MATERIAL SUPPLIED Start Marker

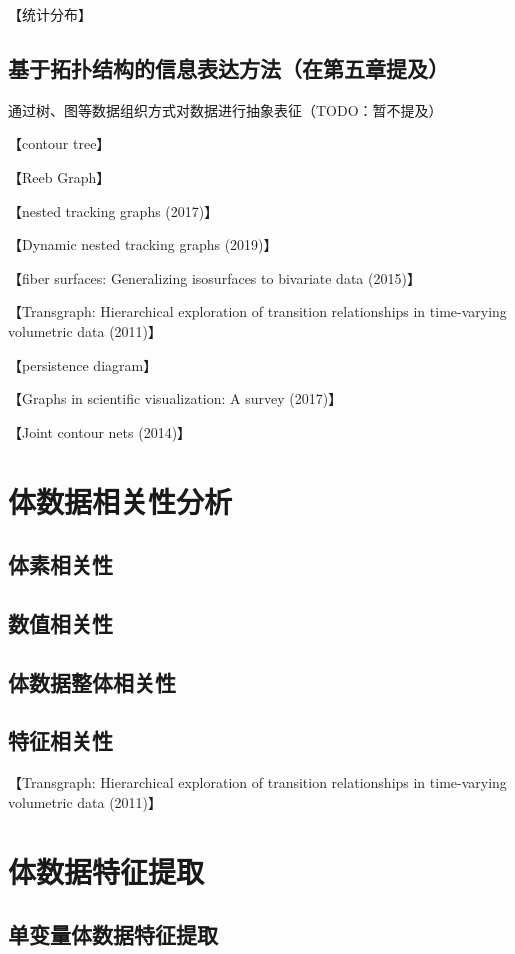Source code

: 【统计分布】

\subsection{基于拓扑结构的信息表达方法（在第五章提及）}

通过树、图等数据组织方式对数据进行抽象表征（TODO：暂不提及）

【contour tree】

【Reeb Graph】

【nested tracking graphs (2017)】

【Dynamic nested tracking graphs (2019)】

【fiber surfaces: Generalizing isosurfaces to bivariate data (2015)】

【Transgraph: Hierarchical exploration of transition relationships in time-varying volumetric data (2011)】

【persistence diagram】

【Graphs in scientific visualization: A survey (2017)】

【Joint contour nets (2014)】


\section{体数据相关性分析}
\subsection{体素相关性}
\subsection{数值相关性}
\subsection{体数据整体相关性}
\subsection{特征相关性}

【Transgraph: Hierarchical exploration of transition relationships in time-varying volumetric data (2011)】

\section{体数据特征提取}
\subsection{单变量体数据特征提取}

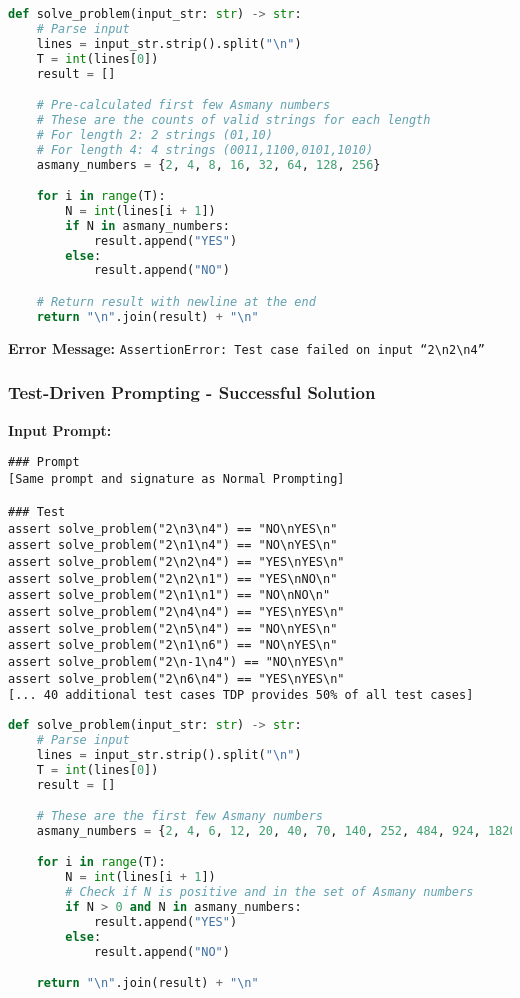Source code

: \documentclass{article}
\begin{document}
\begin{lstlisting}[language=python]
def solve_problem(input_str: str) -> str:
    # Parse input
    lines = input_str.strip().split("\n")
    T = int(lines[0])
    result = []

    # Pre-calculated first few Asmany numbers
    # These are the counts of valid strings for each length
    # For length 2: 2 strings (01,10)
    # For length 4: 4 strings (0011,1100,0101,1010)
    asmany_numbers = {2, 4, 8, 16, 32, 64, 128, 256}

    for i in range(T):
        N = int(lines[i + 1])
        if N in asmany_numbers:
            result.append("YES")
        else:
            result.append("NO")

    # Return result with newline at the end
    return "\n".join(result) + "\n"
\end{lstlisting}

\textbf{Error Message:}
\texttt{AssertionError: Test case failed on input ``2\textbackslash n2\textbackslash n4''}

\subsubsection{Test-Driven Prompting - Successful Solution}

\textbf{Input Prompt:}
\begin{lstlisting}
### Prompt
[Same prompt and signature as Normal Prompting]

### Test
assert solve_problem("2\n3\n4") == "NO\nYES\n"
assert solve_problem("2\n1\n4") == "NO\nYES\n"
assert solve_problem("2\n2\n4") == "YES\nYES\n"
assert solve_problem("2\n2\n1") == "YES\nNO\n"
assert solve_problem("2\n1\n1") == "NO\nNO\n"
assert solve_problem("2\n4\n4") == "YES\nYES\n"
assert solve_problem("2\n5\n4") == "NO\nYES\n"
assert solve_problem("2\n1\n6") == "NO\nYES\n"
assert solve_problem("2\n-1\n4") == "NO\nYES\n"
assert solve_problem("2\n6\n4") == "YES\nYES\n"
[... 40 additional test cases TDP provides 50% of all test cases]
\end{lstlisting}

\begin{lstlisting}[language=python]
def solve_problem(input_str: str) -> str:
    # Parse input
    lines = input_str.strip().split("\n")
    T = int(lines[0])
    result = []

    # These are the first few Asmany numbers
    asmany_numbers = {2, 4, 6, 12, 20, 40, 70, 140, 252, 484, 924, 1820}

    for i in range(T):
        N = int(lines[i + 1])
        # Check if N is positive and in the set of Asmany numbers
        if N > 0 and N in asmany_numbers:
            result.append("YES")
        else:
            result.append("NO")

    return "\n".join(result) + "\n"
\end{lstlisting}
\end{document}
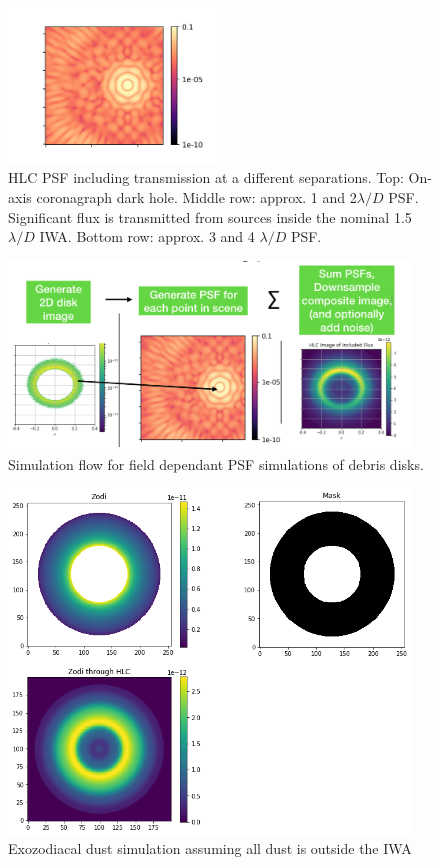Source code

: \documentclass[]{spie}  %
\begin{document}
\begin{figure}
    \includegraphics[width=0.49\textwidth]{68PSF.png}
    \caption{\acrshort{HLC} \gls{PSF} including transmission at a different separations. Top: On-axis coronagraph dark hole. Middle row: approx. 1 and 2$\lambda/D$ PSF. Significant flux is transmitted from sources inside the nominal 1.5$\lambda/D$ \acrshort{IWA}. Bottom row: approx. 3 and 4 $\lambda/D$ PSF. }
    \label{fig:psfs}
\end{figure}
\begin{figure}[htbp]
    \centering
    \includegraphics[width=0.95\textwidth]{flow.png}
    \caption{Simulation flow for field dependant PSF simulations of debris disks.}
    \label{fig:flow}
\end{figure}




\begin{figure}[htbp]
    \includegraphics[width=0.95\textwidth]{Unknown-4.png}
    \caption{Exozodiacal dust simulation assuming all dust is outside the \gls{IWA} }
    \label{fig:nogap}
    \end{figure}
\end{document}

MATERIAL SUPPLIED End Marker

[WHAT YOU SHOULD DO]:
Should a picture appear among the entries, skip it and copy the rest exactly.

[ANSWER]:
Source code

: 【统计分布】

\subsection{基于拓扑结构的信息表达方法（在第五章提及）}

通过树、图等数据组织方式对数据进行抽象表征（TODO：暂不提及）

【contour tree】

【Reeb Graph】

【nested tracking graphs (2017)】

【Dynamic nested tracking graphs (2019)】

【fiber surfaces: Generalizing isosurfaces to bivariate data (2015)】

【Transgraph: Hierarchical exploration of transition relationships in time-varying volumetric data (2011)】

【persistence diagram】

【Graphs in scientific visualization: A survey (2017)】

【Joint contour nets (2014)】


\section{体数据相关性分析}
\subsection{体素相关性}
\subsection{数值相关性}
\subsection{体数据整体相关性}
\subsection{特征相关性}

【Transgraph: Hierarchical exploration of transition relationships in time-varying volumetric data (2011)】

\section{体数据特征提取}
\subsection{单变量体数据特征提取}

Source code

: \documentclass{article}
\begin{document}
\begin{lstlisting}[language=python]
def solve_problem(input_str: str) -> str:
    # Parse input
    lines = input_str.strip().split("\n")
    T = int(lines[0])
    result = []

    # Pre-calculated first few Asmany numbers
    # These are the counts of valid strings for each length
    # For length 2: 2 strings (01,10)
    # For length 4: 4 strings (0011,1100,0101,1010)
    asmany_numbers = {2, 4, 8, 16, 32, 64, 128, 256}

    for i in range(T):
        N = int(lines[i + 1])
        if N in asmany_numbers:
            result.append("YES")
        else:
            result.append("NO")

    # Return result with newline at the end
    return "\n".join(result) + "\n"
\end{lstlisting}

\textbf{Error Message:}
\texttt{AssertionError: Test case failed on input ``2\textbackslash n2\textbackslash n4''}

\subsubsection{Test-Driven Prompting - Successful Solution}

\textbf{Input Prompt:}
\begin{lstlisting}
### Prompt
[Same prompt and signature as Normal Prompting]

### Test
assert solve_problem("2\n3\n4") == "NO\nYES\n"
assert solve_problem("2\n1\n4") == "NO\nYES\n"
assert solve_problem("2\n2\n4") == "YES\nYES\n"
assert solve_problem("2\n2\n1") == "YES\nNO\n"
assert solve_problem("2\n1\n1") == "NO\nNO\n"
assert solve_problem("2\n4\n4") == "YES\nYES\n"
assert solve_problem("2\n5\n4") == "NO\nYES\n"
assert solve_problem("2\n1\n6") == "NO\nYES\n"
assert solve_problem("2\n-1\n4") == "NO\nYES\n"
assert solve_problem("2\n6\n4") == "YES\nYES\n"
[... 40 additional test cases TDP provides 50% of all test cases]
\end{lstlisting}

\begin{lstlisting}[language=python]
def solve_problem(input_str: str) -> str:
    # Parse input
    lines = input_str.strip().split("\n")
    T = int(lines[0])
    result = []

    # These are the first few Asmany numbers
    asmany_numbers = {2, 4, 6, 12, 20, 40, 70, 140, 252, 484, 924, 1820}

    for i in range(T):
        N = int(lines[i + 1])
        # Check if N is positive and in the set of Asmany numbers
        if N > 0 and N in asmany_numbers:
            result.append("YES")
        else:
            result.append("NO")

    return "\n".join(result) + "\n"
\end{lstlisting}
\end{document}
Source code

: \documentclass[]{spie}  %
\begin{document}
\begin{figure}
    \includegraphics[width=0.49\textwidth]{68PSF.png}
    \caption{\acrshort{HLC} \gls{PSF} including transmission at a different separations. Top: On-axis coronagraph dark hole. Middle row: approx. 1 and 2$\lambda/D$ PSF. Significant flux is transmitted from sources inside the nominal 1.5$\lambda/D$ \acrshort{IWA}. Bottom row: approx. 3 and 4 $\lambda/D$ PSF. }
    \label{fig:psfs}
\end{figure}
\begin{figure}[htbp]
    \centering
    \includegraphics[width=0.95\textwidth]{flow.png}
    \caption{Simulation flow for field dependant PSF simulations of debris disks.}
    \label{fig:flow}
\end{figure}




\begin{figure}[htbp]
    \includegraphics[width=0.95\textwidth]{Unknown-4.png}
    \caption{Exozodiacal dust simulation assuming all dust is outside the \gls{IWA} }
    \label{fig:nogap}
    \end{figure}
\end{document}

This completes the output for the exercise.